3.1.2 Partial reconfiguration

Partial reconfiguration enables a logic array to change only part of its area during reconfiguration. A system can use this to discard an old section of circuit and replace it with something more useful, while retaining most of the existing circuit. In most cases it will be possible for computation to proceed while reconfiguration takes place. More subtly, this can be used by the host to direct the mode of computation, for instance by modifying ``hardwired'' constants on the fly [Foulk93]. This approach can improve utilisation of array space.
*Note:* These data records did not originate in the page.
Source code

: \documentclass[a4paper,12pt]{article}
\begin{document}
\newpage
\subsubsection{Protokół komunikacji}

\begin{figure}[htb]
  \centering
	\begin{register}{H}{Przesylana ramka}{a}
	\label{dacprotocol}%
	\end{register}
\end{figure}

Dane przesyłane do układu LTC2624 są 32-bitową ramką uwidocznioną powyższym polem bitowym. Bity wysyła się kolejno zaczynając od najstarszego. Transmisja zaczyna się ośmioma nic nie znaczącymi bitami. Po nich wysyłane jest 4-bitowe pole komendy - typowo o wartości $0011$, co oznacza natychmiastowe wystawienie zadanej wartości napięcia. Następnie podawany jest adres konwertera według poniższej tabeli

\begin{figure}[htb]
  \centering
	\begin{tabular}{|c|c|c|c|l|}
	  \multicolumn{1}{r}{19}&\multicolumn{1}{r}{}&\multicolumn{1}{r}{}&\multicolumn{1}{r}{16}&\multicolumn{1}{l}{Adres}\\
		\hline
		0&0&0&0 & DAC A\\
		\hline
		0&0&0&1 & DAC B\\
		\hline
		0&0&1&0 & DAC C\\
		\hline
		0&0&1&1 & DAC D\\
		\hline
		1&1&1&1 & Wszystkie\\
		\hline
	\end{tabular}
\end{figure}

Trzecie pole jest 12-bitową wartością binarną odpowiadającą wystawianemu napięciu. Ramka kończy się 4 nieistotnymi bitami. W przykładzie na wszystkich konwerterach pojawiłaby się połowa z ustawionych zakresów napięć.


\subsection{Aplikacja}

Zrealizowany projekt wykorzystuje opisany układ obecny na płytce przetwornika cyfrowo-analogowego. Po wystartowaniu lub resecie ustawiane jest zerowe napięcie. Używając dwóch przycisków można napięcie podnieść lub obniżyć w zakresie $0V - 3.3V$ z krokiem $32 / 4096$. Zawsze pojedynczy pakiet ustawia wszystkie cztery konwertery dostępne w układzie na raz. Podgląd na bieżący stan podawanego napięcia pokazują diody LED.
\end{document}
Double-buffered reconfiguration is also made possible by the partial reconfiguration feature. While a program is running on one part of the array the system could anticipate that a new configuration will be needed soon and be preloading it while the existing configuration is still running. This can eliminate the effects of configuration loading time completely as long as the need for new configurations can be anticipated accurately and they can be loaded in quickly enough.

3.1.3 Multiple configuration stores

Multiple configurations take double-buffering a step further. The system has a set of configuration stores available to it, only one of which is controlling the configuration of the logic array at any given time. Rather than having an area of the array unusable while it is being configured, the system can have one configuration in operation while another is being configured. In fact if sufficient configurations are available, it may be possible to simply load up all the configurations initially, and then flip to each one as desired, eliminating the expense of reloading configurations altogether.

Logic arrays suffer from the problem that most of their die area is devoted to interconnect rather than logic function. This imbalance has led to designs where a relatively small number of quite powerful logic blocks sit in a sea of interconnect. Since the logic blocks use roughly one order of magnitude less die area than the interconnect it makes sense to increase the complexity of the logic blocks if there is any performance advantage in doing so. Duplicating the configuration store available in each logic block - perhaps several times - provides multiple configurations which can be quickly selected between. Multiple configuration stores greatly reduce the number of data transfers necessary to keep a logic array ``fed'' with configurations in a run-time reconfigurable system and allow much faster switching between configurations, reducing ``dead time'' while the system waits on a configuration becoming available.

The idea of multiple configuration stores in FPGAs was first developed as part of the early work for this thesis and was published first in [Saleeba93]. DeHon later based his DPGA architecture around this idea [Dehon94] [Tau95] and did an excellent study of the benefits of multiple configuration stores in various applications [Dehon96]. An earlier use of multiple configuration stores in a different context was described by Snyder [Snyder82]. Attempts to map a single algorithm on to multiple configurations have met with varying degrees of success. In some cases the algorithms simply aren't able to take any great advantage from this feature. In other cases the number of configuration stores was much higher than that which was optimal - such as VEGA [JonesLewis95]. Most systems which support multiple configuration stores also suffer from a lack of flexibility in the way that their multiple configurations can be switched - often the entire array must be switched simultaneously.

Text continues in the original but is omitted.